NERSCPowering Scientific Discovery Since 1974

Advanced Running Jobs Options

  Running xfer Jobs

The intended use of the xfer queue is to transfer data between Cori and HPSS. The xfer jobs run on one of the login nodes and are therefore free of charge. If you want to transfer data to the HPSS archive system at the end of a job, you can submit an xfer job at the end of your batch job script via "sbatch -M escori hsi put <my_files>", so that you will not get charged for the duration of the data transfer.  The xfer jobs can be monitored via “squeue -M escori”. Do not run computational jobs in the xfer queue.

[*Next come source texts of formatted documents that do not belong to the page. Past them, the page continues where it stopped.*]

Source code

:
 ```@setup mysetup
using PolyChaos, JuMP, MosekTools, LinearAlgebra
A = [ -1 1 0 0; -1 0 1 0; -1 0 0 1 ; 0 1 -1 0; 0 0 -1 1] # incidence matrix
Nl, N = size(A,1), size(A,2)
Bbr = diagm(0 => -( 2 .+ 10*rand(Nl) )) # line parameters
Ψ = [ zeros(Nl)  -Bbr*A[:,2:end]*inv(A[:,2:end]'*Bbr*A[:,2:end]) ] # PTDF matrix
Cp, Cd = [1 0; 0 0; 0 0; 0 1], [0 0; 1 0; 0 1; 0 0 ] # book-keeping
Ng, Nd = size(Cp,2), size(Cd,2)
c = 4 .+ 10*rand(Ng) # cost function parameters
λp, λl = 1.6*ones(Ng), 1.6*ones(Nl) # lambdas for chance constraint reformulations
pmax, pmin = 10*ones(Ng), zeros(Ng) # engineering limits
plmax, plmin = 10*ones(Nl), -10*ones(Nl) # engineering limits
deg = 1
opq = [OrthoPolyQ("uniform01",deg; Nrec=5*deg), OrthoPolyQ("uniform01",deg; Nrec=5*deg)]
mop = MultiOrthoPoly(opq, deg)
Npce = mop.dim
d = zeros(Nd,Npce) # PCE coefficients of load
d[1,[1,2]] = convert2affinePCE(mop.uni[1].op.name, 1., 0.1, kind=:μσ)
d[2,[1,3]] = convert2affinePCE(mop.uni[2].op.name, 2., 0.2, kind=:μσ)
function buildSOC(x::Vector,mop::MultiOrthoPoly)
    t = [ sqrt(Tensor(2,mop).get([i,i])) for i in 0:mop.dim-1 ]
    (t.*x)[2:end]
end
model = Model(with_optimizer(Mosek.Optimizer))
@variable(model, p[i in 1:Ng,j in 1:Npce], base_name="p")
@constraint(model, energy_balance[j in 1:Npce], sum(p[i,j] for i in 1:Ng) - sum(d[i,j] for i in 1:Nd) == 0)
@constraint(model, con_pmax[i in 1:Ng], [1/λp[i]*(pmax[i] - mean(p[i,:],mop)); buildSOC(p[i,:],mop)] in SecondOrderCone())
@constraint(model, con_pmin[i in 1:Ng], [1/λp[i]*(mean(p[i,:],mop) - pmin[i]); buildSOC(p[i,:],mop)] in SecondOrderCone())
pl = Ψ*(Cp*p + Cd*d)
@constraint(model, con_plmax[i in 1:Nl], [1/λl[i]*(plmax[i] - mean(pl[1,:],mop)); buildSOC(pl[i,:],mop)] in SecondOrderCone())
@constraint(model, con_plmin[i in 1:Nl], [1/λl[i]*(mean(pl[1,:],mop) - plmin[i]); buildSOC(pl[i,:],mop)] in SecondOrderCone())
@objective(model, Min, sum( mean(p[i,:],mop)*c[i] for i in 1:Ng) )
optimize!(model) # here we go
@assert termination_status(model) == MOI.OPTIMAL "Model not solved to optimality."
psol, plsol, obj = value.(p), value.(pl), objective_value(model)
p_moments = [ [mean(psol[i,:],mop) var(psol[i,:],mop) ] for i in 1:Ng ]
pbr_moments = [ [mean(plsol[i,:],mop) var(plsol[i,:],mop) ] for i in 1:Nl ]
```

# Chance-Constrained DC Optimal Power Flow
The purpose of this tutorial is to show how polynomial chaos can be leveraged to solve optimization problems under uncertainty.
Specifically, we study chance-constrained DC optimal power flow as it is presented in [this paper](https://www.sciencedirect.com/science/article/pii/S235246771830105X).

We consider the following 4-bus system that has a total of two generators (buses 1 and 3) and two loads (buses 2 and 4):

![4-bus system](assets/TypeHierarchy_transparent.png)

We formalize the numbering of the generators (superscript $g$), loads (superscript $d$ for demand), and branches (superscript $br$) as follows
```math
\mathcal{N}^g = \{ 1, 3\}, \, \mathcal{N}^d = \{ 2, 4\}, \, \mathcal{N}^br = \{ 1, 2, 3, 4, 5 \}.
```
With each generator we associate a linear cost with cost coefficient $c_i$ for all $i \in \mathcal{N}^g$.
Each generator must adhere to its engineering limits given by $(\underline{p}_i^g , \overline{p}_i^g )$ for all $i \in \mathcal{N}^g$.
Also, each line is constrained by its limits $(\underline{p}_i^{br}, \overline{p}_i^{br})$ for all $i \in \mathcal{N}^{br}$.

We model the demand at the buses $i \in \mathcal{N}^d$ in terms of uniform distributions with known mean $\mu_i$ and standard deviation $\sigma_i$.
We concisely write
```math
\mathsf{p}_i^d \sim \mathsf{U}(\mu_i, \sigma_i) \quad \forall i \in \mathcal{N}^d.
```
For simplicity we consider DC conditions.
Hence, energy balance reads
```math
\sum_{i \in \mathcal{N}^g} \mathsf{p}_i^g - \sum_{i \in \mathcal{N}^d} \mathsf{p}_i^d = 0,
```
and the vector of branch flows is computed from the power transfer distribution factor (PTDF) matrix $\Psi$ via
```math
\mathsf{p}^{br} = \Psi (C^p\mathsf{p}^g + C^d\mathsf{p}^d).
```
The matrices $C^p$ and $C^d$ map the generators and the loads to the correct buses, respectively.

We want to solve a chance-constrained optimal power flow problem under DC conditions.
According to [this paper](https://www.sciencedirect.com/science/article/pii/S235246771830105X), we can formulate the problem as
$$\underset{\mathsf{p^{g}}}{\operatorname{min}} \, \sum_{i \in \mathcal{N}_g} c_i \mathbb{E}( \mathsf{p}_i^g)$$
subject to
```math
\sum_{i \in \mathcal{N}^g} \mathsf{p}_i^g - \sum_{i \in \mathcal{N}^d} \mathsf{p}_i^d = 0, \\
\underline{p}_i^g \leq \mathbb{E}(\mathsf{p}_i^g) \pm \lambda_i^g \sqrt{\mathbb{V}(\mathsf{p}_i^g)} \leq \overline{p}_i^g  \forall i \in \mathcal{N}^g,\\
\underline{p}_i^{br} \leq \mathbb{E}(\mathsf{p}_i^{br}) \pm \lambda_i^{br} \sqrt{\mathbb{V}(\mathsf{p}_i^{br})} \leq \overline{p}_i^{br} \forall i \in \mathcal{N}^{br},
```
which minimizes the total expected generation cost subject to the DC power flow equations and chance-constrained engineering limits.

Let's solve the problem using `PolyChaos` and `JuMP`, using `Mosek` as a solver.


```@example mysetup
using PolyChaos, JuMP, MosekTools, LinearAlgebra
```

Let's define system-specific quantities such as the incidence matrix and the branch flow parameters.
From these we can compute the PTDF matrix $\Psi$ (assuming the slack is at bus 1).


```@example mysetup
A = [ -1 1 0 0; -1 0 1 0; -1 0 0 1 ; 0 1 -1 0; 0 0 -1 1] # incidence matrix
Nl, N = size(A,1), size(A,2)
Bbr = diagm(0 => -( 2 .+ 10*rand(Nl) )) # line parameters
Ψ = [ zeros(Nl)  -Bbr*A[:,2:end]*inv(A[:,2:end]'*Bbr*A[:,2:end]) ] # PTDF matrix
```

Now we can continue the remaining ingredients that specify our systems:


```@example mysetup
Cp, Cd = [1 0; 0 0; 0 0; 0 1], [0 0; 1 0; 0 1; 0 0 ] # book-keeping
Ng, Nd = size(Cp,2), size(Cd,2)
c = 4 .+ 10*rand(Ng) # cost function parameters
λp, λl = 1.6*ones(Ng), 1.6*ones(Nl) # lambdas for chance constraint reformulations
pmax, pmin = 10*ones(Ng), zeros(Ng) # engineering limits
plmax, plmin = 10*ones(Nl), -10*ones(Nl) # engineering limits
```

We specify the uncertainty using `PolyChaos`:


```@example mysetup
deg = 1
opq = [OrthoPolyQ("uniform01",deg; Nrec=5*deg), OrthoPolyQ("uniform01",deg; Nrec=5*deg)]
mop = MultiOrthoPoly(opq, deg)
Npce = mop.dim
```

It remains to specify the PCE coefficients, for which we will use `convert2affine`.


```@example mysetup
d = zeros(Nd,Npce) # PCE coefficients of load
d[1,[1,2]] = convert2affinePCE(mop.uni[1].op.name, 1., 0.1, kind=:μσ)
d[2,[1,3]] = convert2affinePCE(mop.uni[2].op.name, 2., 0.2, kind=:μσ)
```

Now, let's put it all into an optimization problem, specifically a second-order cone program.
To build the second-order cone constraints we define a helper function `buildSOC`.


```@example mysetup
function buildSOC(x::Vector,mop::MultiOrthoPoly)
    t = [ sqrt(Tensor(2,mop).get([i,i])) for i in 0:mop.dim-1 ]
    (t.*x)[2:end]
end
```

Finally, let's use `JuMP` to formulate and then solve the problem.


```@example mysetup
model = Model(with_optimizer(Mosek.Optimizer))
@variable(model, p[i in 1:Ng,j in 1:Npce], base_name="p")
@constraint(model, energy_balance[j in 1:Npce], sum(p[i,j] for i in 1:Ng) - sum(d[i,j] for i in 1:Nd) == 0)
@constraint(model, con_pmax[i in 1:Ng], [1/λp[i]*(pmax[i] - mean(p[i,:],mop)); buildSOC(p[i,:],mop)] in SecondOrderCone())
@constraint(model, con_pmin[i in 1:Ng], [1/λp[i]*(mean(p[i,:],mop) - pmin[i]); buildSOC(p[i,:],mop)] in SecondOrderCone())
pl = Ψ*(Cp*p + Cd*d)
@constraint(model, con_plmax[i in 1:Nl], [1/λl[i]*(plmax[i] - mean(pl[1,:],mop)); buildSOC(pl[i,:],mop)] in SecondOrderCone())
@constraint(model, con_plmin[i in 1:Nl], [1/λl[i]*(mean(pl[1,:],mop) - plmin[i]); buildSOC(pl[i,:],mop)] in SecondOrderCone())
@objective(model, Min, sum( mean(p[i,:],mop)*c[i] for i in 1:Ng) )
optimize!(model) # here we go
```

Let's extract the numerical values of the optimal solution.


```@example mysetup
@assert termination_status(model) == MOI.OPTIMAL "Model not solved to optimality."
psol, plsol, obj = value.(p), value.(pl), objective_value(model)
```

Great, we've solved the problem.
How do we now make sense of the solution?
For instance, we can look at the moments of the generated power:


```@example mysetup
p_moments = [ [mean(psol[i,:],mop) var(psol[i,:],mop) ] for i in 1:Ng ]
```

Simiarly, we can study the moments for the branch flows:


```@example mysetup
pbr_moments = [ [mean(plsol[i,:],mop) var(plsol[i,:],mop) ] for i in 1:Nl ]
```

Below is a sample xfer job script:

#!/bin/bash -l
#SBATCH -M escori
#SBATCH -p xfer
#SBATCH -t 12:00:00
#SBATCH -J my_transfer
#SBATCH -L SCRATCH

#Archive run01 to HPSS
htar -cvf run01.tar run01

Note, there is no "#SBATCH -N nodes" line in the above example.  The xfer jobs specifying "-N nodes" will be rejected at submission time.  Also "-C haswell" is not needed since the job does not run on compute nodes.  By default, xfer jobs get ~2GB of memory allocated. If you're archiving larger files, you'll need to request more memory. You can do this by adding "#SBATCH --mem=XGB" to the above script (5 - 10 GB is a good starting point for large files).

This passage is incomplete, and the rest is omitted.